**Exercise details:** From the first line to the last, copy the data exactly.

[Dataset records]
____________

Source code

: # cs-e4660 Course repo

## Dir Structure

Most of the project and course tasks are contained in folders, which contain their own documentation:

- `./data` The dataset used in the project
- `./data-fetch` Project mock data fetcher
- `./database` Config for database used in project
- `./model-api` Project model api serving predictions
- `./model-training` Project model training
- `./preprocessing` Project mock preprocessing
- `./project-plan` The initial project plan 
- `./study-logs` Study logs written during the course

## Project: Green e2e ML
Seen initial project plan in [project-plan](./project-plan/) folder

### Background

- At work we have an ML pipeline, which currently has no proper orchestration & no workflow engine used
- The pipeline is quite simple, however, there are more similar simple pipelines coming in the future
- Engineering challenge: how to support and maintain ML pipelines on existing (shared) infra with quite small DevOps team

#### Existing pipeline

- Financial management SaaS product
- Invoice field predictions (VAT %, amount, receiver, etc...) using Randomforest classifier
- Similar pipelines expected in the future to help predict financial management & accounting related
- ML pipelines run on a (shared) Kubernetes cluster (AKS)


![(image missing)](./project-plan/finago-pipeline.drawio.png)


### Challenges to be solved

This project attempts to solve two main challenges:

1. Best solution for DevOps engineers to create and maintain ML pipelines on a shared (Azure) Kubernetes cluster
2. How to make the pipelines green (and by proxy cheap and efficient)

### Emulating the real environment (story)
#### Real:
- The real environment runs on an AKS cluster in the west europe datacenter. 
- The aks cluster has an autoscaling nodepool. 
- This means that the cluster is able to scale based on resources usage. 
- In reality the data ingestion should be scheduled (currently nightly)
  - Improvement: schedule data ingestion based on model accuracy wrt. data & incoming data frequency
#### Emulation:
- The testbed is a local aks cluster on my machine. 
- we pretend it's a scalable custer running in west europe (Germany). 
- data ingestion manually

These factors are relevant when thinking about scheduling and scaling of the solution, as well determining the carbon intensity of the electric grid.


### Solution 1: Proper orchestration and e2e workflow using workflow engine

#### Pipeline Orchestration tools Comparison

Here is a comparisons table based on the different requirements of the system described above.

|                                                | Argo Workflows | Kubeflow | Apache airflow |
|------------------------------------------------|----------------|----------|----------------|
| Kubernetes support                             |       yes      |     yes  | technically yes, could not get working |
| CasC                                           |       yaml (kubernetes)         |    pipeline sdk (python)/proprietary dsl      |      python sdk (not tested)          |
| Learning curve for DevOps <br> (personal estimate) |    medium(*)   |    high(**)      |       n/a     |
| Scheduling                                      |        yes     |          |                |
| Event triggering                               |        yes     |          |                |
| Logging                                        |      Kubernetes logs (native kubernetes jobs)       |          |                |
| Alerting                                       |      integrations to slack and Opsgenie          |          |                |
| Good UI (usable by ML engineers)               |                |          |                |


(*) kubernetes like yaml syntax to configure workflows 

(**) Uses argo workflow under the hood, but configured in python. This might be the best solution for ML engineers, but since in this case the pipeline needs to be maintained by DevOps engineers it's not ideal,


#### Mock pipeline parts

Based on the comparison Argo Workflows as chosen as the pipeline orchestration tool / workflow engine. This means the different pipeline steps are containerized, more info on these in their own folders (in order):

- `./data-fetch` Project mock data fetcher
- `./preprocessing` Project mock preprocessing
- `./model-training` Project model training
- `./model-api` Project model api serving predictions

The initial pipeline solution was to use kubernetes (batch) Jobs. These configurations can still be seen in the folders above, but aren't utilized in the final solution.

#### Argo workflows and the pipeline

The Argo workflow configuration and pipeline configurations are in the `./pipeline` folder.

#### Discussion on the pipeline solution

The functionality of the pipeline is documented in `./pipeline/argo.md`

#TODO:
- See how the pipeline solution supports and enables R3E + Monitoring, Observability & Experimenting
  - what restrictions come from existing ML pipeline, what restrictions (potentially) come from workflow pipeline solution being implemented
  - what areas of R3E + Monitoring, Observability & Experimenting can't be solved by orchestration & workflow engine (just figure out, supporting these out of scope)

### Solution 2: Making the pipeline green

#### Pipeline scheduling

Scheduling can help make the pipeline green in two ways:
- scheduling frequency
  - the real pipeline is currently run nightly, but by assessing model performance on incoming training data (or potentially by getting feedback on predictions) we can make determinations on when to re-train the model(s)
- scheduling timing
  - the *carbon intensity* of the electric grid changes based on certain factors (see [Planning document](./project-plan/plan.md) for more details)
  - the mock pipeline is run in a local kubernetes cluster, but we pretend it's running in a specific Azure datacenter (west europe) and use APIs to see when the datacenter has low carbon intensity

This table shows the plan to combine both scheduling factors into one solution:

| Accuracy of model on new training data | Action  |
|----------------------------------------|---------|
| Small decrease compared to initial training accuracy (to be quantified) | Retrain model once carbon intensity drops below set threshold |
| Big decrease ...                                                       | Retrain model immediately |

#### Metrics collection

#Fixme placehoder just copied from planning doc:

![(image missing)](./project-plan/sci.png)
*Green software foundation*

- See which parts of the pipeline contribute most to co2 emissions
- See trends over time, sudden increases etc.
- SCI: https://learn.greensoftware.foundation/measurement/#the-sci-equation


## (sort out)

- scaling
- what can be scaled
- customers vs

____________

**Answer to this problem:**
Source code

: # cs-e4660 Course repo

## Dir Structure

Most of the project and course tasks are contained in folders, which contain their own documentation:

- `./data` The dataset used in the project
- `./data-fetch` Project mock data fetcher
- `./database` Config for database used in project
- `./model-api` Project model api serving predictions
- `./model-training` Project model training
- `./preprocessing` Project mock preprocessing
- `./project-plan` The initial project plan 
- `./study-logs` Study logs written during the course

## Project: Green e2e ML
Seen initial project plan in [project-plan](./project-plan/) folder

### Background

- At work we have an ML pipeline, which currently has no proper orchestration & no workflow engine used
- The pipeline is quite simple, however, there are more similar simple pipelines coming in the future
- Engineering challenge: how to support and maintain ML pipelines on existing (shared) infra with quite small DevOps team

#### Existing pipeline

- Financial management SaaS product
- Invoice field predictions (VAT %, amount, receiver, etc...) using Randomforest classifier
- Similar pipelines expected in the future to help predict financial management & accounting related
- ML pipelines run on a (shared) Kubernetes cluster (AKS)


![(image missing)](./project-plan/finago-pipeline.drawio.png)


### Challenges to be solved

This project attempts to solve two main challenges:

1. Best solution for DevOps engineers to create and maintain ML pipelines on a shared (Azure) Kubernetes cluster
2. How to make the pipelines green (and by proxy cheap and efficient)

### Emulating the real environment (story)
#### Real:
- The real environment runs on an AKS cluster in the west europe datacenter. 
- The aks cluster has an autoscaling nodepool. 
- This means that the cluster is able to scale based on resources usage. 
- In reality the data ingestion should be scheduled (currently nightly)
  - Improvement: schedule data ingestion based on model accuracy wrt. data & incoming data frequency
#### Emulation:
- The testbed is a local aks cluster on my machine. 
- we pretend it's a scalable custer running in west europe (Germany). 
- data ingestion manually

These factors are relevant when thinking about scheduling and scaling of the solution, as well determining the carbon intensity of the electric grid.


### Solution 1: Proper orchestration and e2e workflow using workflow engine

#### Pipeline Orchestration tools Comparison

Here is a comparisons table based on the different requirements of the system described above.

|                                                | Argo Workflows | Kubeflow | Apache airflow |
|------------------------------------------------|----------------|----------|----------------|
| Kubernetes support                             |       yes      |     yes  | technically yes, could not get working |
| CasC                                           |       yaml (kubernetes)         |    pipeline sdk (python)/proprietary dsl      |      python sdk (not tested)          |
| Learning curve for DevOps <br> (personal estimate) |    medium(*)   |    high(**)      |       n/a     |
| Scheduling                                      |        yes     |          |                |
| Event triggering                               |        yes     |          |                |
| Logging                                        |      Kubernetes logs (native kubernetes jobs)       |          |                |
| Alerting                                       |      integrations to slack and Opsgenie          |          |                |
| Good UI (usable by ML engineers)               |                |          |                |


(*) kubernetes like yaml syntax to configure workflows 

(**) Uses argo workflow under the hood, but configured in python. This might be the best solution for ML engineers, but since in this case the pipeline needs to be maintained by DevOps engineers it's not ideal,


#### Mock pipeline parts

Based on the comparison Argo Workflows as chosen as the pipeline orchestration tool / workflow engine. This means the different pipeline steps are containerized, more info on these in their own folders (in order):

- `./data-fetch` Project mock data fetcher
- `./preprocessing` Project mock preprocessing
- `./model-training` Project model training
- `./model-api` Project model api serving predictions

The initial pipeline solution was to use kubernetes (batch) Jobs. These configurations can still be seen in the folders above, but aren't utilized in the final solution.

#### Argo workflows and the pipeline

The Argo workflow configuration and pipeline configurations are in the `./pipeline` folder.

#### Discussion on the pipeline solution

The functionality of the pipeline is documented in `./pipeline/argo.md`

#TODO:
- See how the pipeline solution supports and enables R3E + Monitoring, Observability & Experimenting
  - what restrictions come from existing ML pipeline, what restrictions (potentially) come from workflow pipeline solution being implemented
  - what areas of R3E + Monitoring, Observability & Experimenting can't be solved by orchestration & workflow engine (just figure out, supporting these out of scope)

### Solution 2: Making the pipeline green

#### Pipeline scheduling

Scheduling can help make the pipeline green in two ways:
- scheduling frequency
  - the real pipeline is currently run nightly, but by assessing model performance on incoming training data (or potentially by getting feedback on predictions) we can make determinations on when to re-train the model(s)
- scheduling timing
  - the *carbon intensity* of the electric grid changes based on certain factors (see [Planning document](./project-plan/plan.md) for more details)
  - the mock pipeline is run in a local kubernetes cluster, but we pretend it's running in a specific Azure datacenter (west europe) and use APIs to see when the datacenter has low carbon intensity

This table shows the plan to combine both scheduling factors into one solution:

| Accuracy of model on new training data | Action  |
|----------------------------------------|---------|
| Small decrease compared to initial training accuracy (to be quantified) | Retrain model once carbon intensity drops below set threshold |
| Big decrease ...                                                       | Retrain model immediately |

#### Metrics collection

#Fixme placehoder just copied from planning doc:

![(image missing)](./project-plan/sci.png)
*Green software foundation*

- See which parts of the pipeline contribute most to co2 emissions
- See trends over time, sudden increases etc.
- SCI: https://learn.greensoftware.foundation/measurement/#the-sci-equation


## (sort out)

- scaling
- what can be scaled
- customers vs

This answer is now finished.